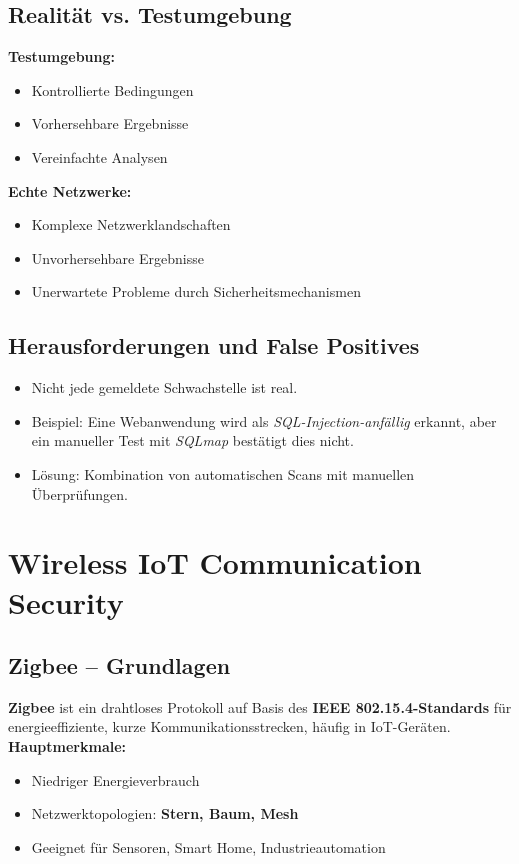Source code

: \subsection{Realität vs. Testumgebung}
\textbf{Testumgebung:}
\begin{itemize}
    \item Kontrollierte Bedingungen
    \item Vorhersehbare Ergebnisse
    \item Vereinfachte Analysen
\end{itemize}
\noindent
\textbf{Echte Netzwerke:}
\begin{itemize}
    \item Komplexe Netzwerklandschaften
    \item Unvorhersehbare Ergebnisse
    \item Unerwartete Probleme durch Sicherheitsmechanismen
\end{itemize}

\subsection{Herausforderungen und False Positives}
\begin{itemize}
    \item Nicht jede gemeldete Schwachstelle ist real.
    \item Beispiel: Eine Webanwendung wird als \textit{SQL-Injection-anfällig} erkannt, aber ein manueller Test mit \textit{SQLmap} bestätigt dies nicht.
    \item Lösung: Kombination von automatischen Scans mit manuellen Überprüfungen.
\end{itemize}

\section{Wireless IoT Communication Security}

\subsection{Zigbee – Grundlagen}
\textbf{Zigbee} ist ein drahtloses Protokoll auf Basis des \textbf{IEEE 802.15.4-Standards} für energieeffiziente, kurze Kommunikationsstrecken, häufig in IoT-Geräten.\\
\textbf{Hauptmerkmale:}
\begin{itemize}
    \item Niedriger Energieverbrauch
    \item Netzwerktopologien: \textbf{Stern, Baum, Mesh}
    \item Geeignet für Sensoren, Smart Home, Industrieautomation
\end{itemize}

(What is being asked)
Without the pictures, give the entries above back exactly.

(Result of the exercise)
Source code

: \subsection{Realität vs. Testumgebung}
\textbf{Testumgebung:}
\begin{itemize}
    \item Kontrollierte Bedingungen
    \item Vorhersehbare Ergebnisse
    \item Vereinfachte Analysen
\end{itemize}
\noindent
\textbf{Echte Netzwerke:}
\begin{itemize}
    \item Komplexe Netzwerklandschaften
    \item Unvorhersehbare Ergebnisse
    \item Unerwartete Probleme durch Sicherheitsmechanismen
\end{itemize}

\subsection{Herausforderungen und False Positives}
\begin{itemize}
    \item Nicht jede gemeldete Schwachstelle ist real.
    \item Beispiel: Eine Webanwendung wird als \textit{SQL-Injection-anfällig} erkannt, aber ein manueller Test mit \textit{SQLmap} bestätigt dies nicht.
    \item Lösung: Kombination von automatischen Scans mit manuellen Überprüfungen.
\end{itemize}

\section{Wireless IoT Communication Security}

\subsection{Zigbee – Grundlagen}
\textbf{Zigbee} ist ein drahtloses Protokoll auf Basis des \textbf{IEEE 802.15.4-Standards} für energieeffiziente, kurze Kommunikationsstrecken, häufig in IoT-Geräten.\\
\textbf{Hauptmerkmale:}
\begin{itemize}
    \item Niedriger Energieverbrauch
    \item Netzwerktopologien: \textbf{Stern, Baum, Mesh}
    \item Geeignet für Sensoren, Smart Home, Industrieautomation
\end{itemize}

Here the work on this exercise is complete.